Jan-Uwe Rogge, PubertätRogge, Jan-Uwe
Pubertät – loslassen und haltgeben
Rowohlt 7. Auflage 2013
4 von 5 Punkten

Ein Bestseller. Erste Auflage von 1998. Rogge ist Jg. 1947, vh, hat einen Sohn und arbeitet als Familien und Kommunikationsberater. Rogge merkt man Ahnung und Erfahrung an. Was ich sehr gut finde ist, dass sein Buch eine Grundgelassenheit ausstrahlt und auch als Nachschlagewerk benutzt werden kann, wenn man sich über das Inhaltverzeichnis für sich wichtige Themen raussucht. Man kann auch nur die Zusammenfassung am Schluss lesen. Im Folgenden habe ich nur Dinge aufgeschrieben, die ich (aktuell) wichtig für mich finde.
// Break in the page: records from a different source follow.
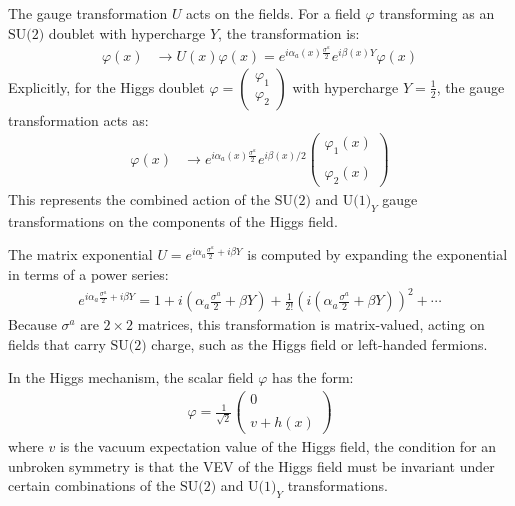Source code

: The gauge transformation $U$ acts on the fields. For a field $\varphi$ transforming as an $\text{SU(2)}$ doublet with hypercharge $Y$, the transformation is:
\begin{align}
    \varphi(x) &\to U(x) \varphi(x) = e^{\displaystyle i \alpha_a(x) \frac{\sigma^a}{2}} e^{\displaystyle i \beta(x) Y} \varphi(x)
\end{align}
Explicitly, for the Higgs doublet $\displaystyle\varphi = \begin{pmatrix} \varphi_1 \\ \varphi_2 \end{pmatrix}$ with hypercharge $\displaystyle Y = \frac{1}{2}$, the gauge transformation acts as:
\begin{align}
    \varphi(x) &\to e^{\displaystyle i \alpha_a(x) \frac{\sigma^a}{2}} e^{\displaystyle i \beta(x) / 2} \begin{pmatrix} \varphi_1(x) \\\\ \varphi_2(x) \end{pmatrix}
\end{align}
This represents the combined action of the $\text{SU(2)}$ and $\text{U(1)}_Y$ gauge transformations on the components of the Higgs field.

The matrix exponential $U = e^{\displaystyle i \alpha_a \frac{\sigma^a}{2} + i \beta Y}$ is computed by expanding the exponential in terms of a power series:
\begin{align}
    e^{\displaystyle i \alpha_a \frac{\sigma^a}{2} + i \beta Y} = 1 + i \left( \alpha_a \frac{\sigma^a}{2} + \beta Y \right) + \frac{1}{2!} \left( i \left( \alpha_a \frac{\sigma^a}{2} + \beta Y \right) \right)^2 + \cdots
\end{align}
Because $\sigma^a$ are $2 \times 2$ matrices, this transformation is matrix-valued, acting on fields that carry $\text{SU(2)}$ charge, such as the Higgs field or left-handed fermions.

In the Higgs mechanism, the scalar field $\varphi$ has the form:
\begin{align*}
    \varphi = \frac{1}{\sqrt{2}} \begin{pmatrix} 0 \\\\ v + h(x) \end{pmatrix}
\end{align*}
where $v$ is the vacuum expectation value of the Higgs field, the condition for an unbroken symmetry is that the VEV of the Higgs field must be invariant under certain combinations of the $\text{SU(2)}$ and $\text{U(1)}_Y$ transformations.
Es ist also keine klassische Rezension oder Zusammenfassung.

Die drei Grundgedanken des Buches werden im Vorwort genannt:

  • „Erziehung hat aber mit Beziehung zu tun, mit beharrlicher, nicht immer harmonischer Beziehungsarbeit. Wer sich aus der Erziehung zurückzieht, zieht sich aus der Beziehung zurück, lässt Jugendliche allein.“ (:25)
  • Es „… ist wichtig, im Gespräch zu bleiben, Normen und Werte zu vermitteln. Nur in der Reibung, nur im Abarbeiten an vorgelebten Modellen kann der Pubertierende diese prüfen und übernehmen.“ (:25)
  • „Nicht allein der Heranwachsende durchlebt die Phase der Pubertät. Dies gilt gleichermaßen für Väter und Mütter. Auch sie erleben körperliche Veränderung. Das Familienleben >pubertiert<.“ (:26)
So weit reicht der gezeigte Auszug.